Two researchers from IIT Guwahati – Sayantan Sinha along with his supervisor, Prof. Dr. Subhendu Sekhar Bag, FRSC, Department of Chemistry, as a continuation of their Drug Design and Development research program; and. Avishek Roy along with his supervisor, Prof. Ranjan Tamuli, Department of Bioscience & Bioengineering, have come up with an idea of developing “Chemically modified Fluorescent Nanomedicine” for COVID-19.
According to the researchers, it would play a trifunctional role against SARS-CoV-2. The proposed nanomedicine would have the potential ability to prevent nCoV-19 from infecting human cells. The fluorescent property would allow in the detection of the virus; and the antiviral property would damage the virus by stopping the replication process, the researchers said.
This idea has been selected amongst the top ideas in the “Undo Corona Ideation Challenge,” organized by Government of Assam.
According to the researchers, the material is an antiviral biogenic fluorescent Carbon Quantum Dot (FL-ASCQD), the surface decorated with Angiotensin II which is the primary substrate for human angiotensin-converting enzyme 2 (hACE2) receptors (a receptor that is utilized by nCoV-19 for host cell entry).

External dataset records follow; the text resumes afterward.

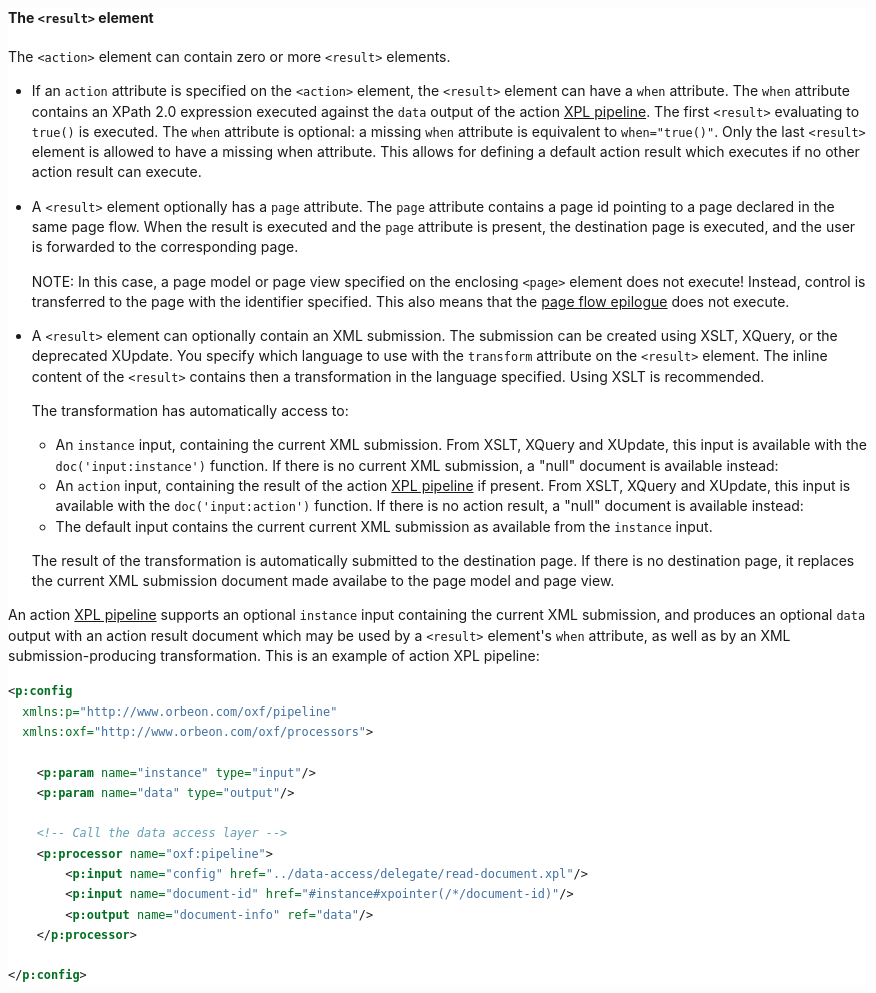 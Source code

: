 #### The `<result>` element

The `<action>` element can contain zero or more `<result>` elements.

* If an `action` attribute is specified on the `<action>` element, the `<result>` element can have a `when` attribute. The `when` attribute contains an XPath 2.0 expression executed against the `data` output of the action [XPL pipeline][9]. The first `<result>` evaluating to `true()` is executed. The `when` attribute is optional: a missing `when` attribute is equivalent to `when="true()"`. Only the last `<result>` element is allowed to have a missing when attribute. This allows for defining a default action result which executes if no other action result can execute.
* A `<result>` element optionally has a `page` attribute. The `page` attribute contains a page id pointing to a page declared in the same page flow. When the result is executed and the `page` attribute is present, the destination page is executed, and the user is forwarded to the corresponding page.

    NOTE: In this case, a page model or page view specified on the enclosing `<page>` element does not execute! Instead, control is transferred to the page with the identifier specified. This also means that the [page flow epilogue][17] does not execute.

* A `<result>` element can optionally contain an XML submission. The submission can be created using XSLT, XQuery, or the deprecated XUpdate. You specify which language to use with the `transform` attribute on the `<result>` element. The inline content of the `<result>` contains then a transformation in the language specified. Using XSLT is recommended.

    The transformation has automatically access to:

    * An `instance` input, containing the current XML submission. From XSLT, XQuery and XUpdate, this input is available with the `doc('input:instance')` function. If there is no current XML submission, a "null" document is available instead:
    * An `action` input, containing the result of the action [XPL pipeline][9] if present. From XSLT, XQuery and XUpdate, this input is available with the `doc('input:action')` function. If there is no action result, a "null" document is available instead:
    * The default input contains the current current XML submission as available from the `instance` input.

    The result of the transformation is automatically submitted to the destination page. If there is no destination page, it replaces the current XML submission document made availabe to the page model and page view.

An action [XPL pipeline][9] supports an optional `instance` input containing the current XML submission, and produces an optional `data` output with an action result document which may be used by a `<result>` element's `when` attribute, as well as by an XML submission-producing transformation. This is an example of action XPL pipeline:

```xml
<p:config
  xmlns:p="http://www.orbeon.com/oxf/pipeline"
  xmlns:oxf="http://www.orbeon.com/oxf/processors">

    <p:param name="instance" type="input"/>
    <p:param name="data" type="output"/>

    <!-- Call the data access layer -->
    <p:processor name="oxf:pipeline">
        <p:input name="config" href="../data-access/delegate/read-document.xpl"/>
        <p:input name="document-id" href="#instance#xpointer(/*/document-id)"/>
        <p:output name="document-info" ref="data"/>
    </p:processor>

</p:config>
```


[1]: ../images/legacy/reference-controller-oxf-app.png
[2]: http://www.orbeon.com/orbeon/doc/integration-packaging#main-processor
[3]: http://www.orbeon.com/orbeon/doc/integration-packaging
[4]: #page-navigation
[5]: authorization-of-pages-and-services.md
[6]: resources/resource-managers
[7]: ../images/legacy/reference-controller-mvc.png
[8]: http://www.orbeon.com/orbeon/doc/reference-epilogue
[9]: http://www.orbeon.com/orbeon/doc/reference-xpl-pipelines
[10]: #action-element
[11]: #matchers
[12]: http://www.orbeon.com/orbeon/doc/processors-generators-request
[13]: ../images/legacy/reference-controller-navigation.png
[14]: http://www.orbeon.com/orbeon/atm/
[15]: ../images/legacy/reference-controller-atm-screen.png
[16]: ../images/legacy/reference-controller-atm-logic.png
[17]: #epilogue-element
[18]: ../xforms/tutorial/README.md
[19]: ../images/legacy/home-changes-forward.png
[20]: ../images/legacy/home-changes-redirect.png
[21]: http://jakarta.apache.org/oro/api/org/apache/oro/text/GlobCompiler.html
[22]: http://www.orbeon.com/orbeon/doc/processors-other#resource-server
[23]: ../images/legacy/reference-controller-epilogue.png
[24]: ../images/legacy/reference-controller-view.png
[25]: ../images/legacy/reference-controller-model.png
[26]: ../images/legacy/reference-controller-view-xforms.png
[27]: ../images/legacy/reference-controller-model-xforms.png
[28]: ../images/legacy/reference-controller-view-model.png
[29]: ../images/legacy/reference-controller-view-model-xforms-1.png
[30]: ../images/legacy/reference-controller-view-model-xforms-2.png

In addition, the sulfate-decorated surface would act as a mimic of heparin sulfate proteoglycan (HSPG) receptors of the host cell. Therefore, in the presence of novel coronavirus, the chemically modified nanomedicine would act as a competitive binder of hACE2 receptor. Thus, it would serve as a decoy to block all possible routes for entry into the cells. So if the virus cannot locate its cellular entry receptor(hACE2), there will be no chance of infection, they added.
Additionally, the viral spiked glycoproteins will attach to the HSPG mimics, and hence detection will be possible through photo-physical studies. Finally, the generic antiviral property of the nanomedicine will restrict the RNA dependent RNA polymerase (RdRp) activity and hence stop viral replication.